Here are some of the ways I use stuffed animals in class:
1) story props- especially if I need to limit suggestions for stories. My particular favorite animals are, of course, cognates. Pengüino, dragón, cangarú, jirafa, koala, llama, tigre, delfín, and so on, but since the visual of a stuffed animal is so strong they tend to learn the names quickly. I am always amazed at how quickly they learn words like bat and spider, because they want to!
2) Special day rewards- once a week, my level 2s listen to an audio book, and they get to sit with their favorite stuffed animal. It's so simple but it makes the day feel special. And these are 8th graders. When I do my version of Kindergarten day, everyone gets a stuffed animal friend.
3) Story retells- it's much more fun to talk to your favorite animal than it is to talk to the wall or to your hand. It just is. It makes retells feel special too.
4) A couple of stuffed dogs are great if you are teaching Brandon Brown Quiere Un Perro, for comparisons, for actors to use, etc.

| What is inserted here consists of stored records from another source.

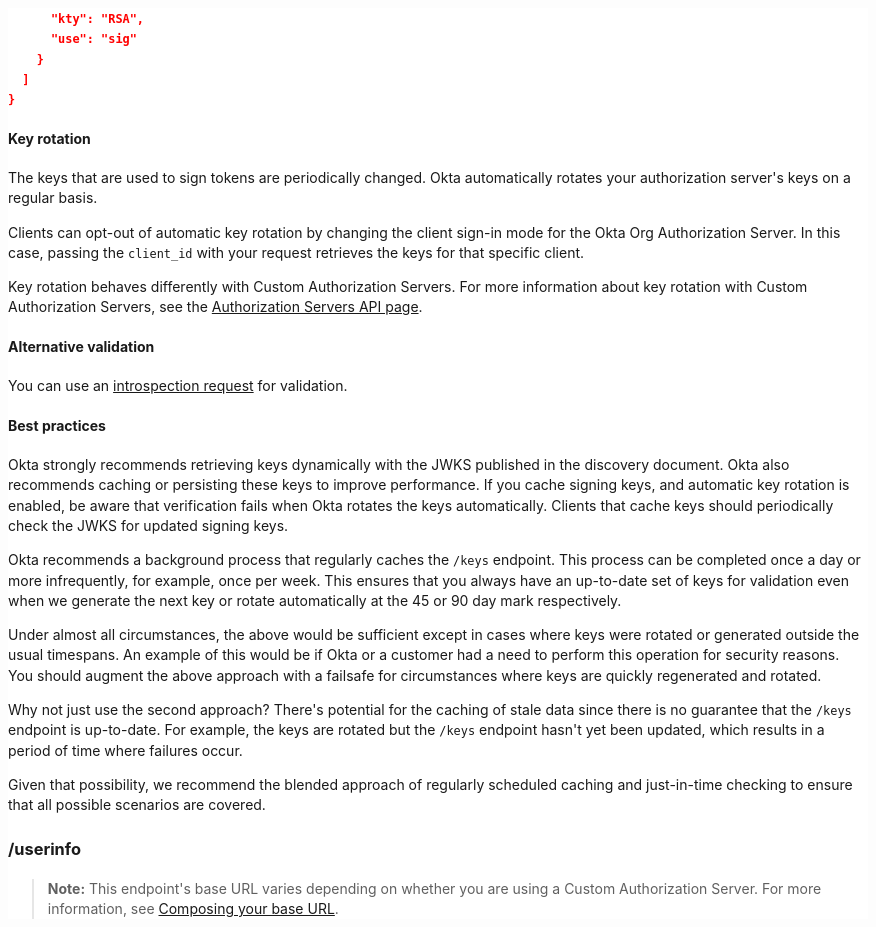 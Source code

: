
 ```json
      "kty": "RSA",
      "use": "sig"
    }
  ]
}
```

#### Key rotation

The keys that are used to sign tokens are periodically changed. Okta automatically rotates your authorization server's keys on a regular basis.

Clients can opt-out of automatic key rotation by changing the client sign-in mode for the Okta Org Authorization Server. In this case, passing the `client_id` with your request retrieves the keys for that specific client.

Key rotation behaves differently with Custom Authorization Servers. For more information about key rotation with Custom Authorization Servers, see the [Authorization Servers API page](/docs/reference/api/authorization-servers/#rotate-authorization-server-keys).

#### Alternative validation

You can use an [introspection request](#introspect) for validation.

#### Best practices

Okta strongly recommends retrieving keys dynamically with the JWKS published in the discovery document. Okta also recommends caching or persisting these keys to improve performance. If you cache signing keys, and automatic key rotation is enabled, be aware that verification fails when Okta rotates the keys automatically. Clients that cache keys should periodically check the JWKS for updated signing keys.

Okta recommends a background process that regularly caches the `/keys` endpoint. This process can be completed once a day or more infrequently, for example, once per week. This ensures that you always have an up-to-date set of keys for validation even when we generate the next key or rotate automatically at the 45 or 90 day mark respectively.

Under almost all circumstances, the above would be sufficient except in cases where keys were rotated or generated outside the usual timespans. An example of this would be if Okta or a customer had a need to perform this operation for security reasons. You should augment the above approach with a failsafe for circumstances where keys are quickly regenerated and rotated.

Why not just use the second approach? There's potential for the caching of stale data since there is no guarantee that the `/keys` endpoint is up-to-date. For example, the keys are rotated but the `/keys` endpoint hasn't yet been updated, which results in a period of time where failures occur.

Given that possibility, we recommend the blended approach of regularly scheduled caching and just-in-time checking to ensure that all possible scenarios are covered.

### /userinfo

<ApiOperation method="get" url="${baseUrl}/v1/userinfo" />

> **Note:** This endpoint's base URL varies depending on whether you are using a Custom Authorization Server. For more information, see [Composing your base URL](#composing-your-base-url).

5) Modeling and practicing indirect object pronouns- in The Comprehensible Classroom's ¡Siéntate! unit, students are introduced to the structure le grita. However, I want them to hear that structure in a variety of forms, and to try to use it in a variety of ways. One of the many ways we practice the difference between le grita and les grita, le gritan and les gritan, is by making stuffed animal tableaus. Because the animals are mostly cognates, groups of kids work to show different forms of the structure with their animals, then give me great sentences about them. In order to reduce confusion when talking about "I" and "you", I simply put name tags "yo" and "tú" on the animals and we use those forms as well.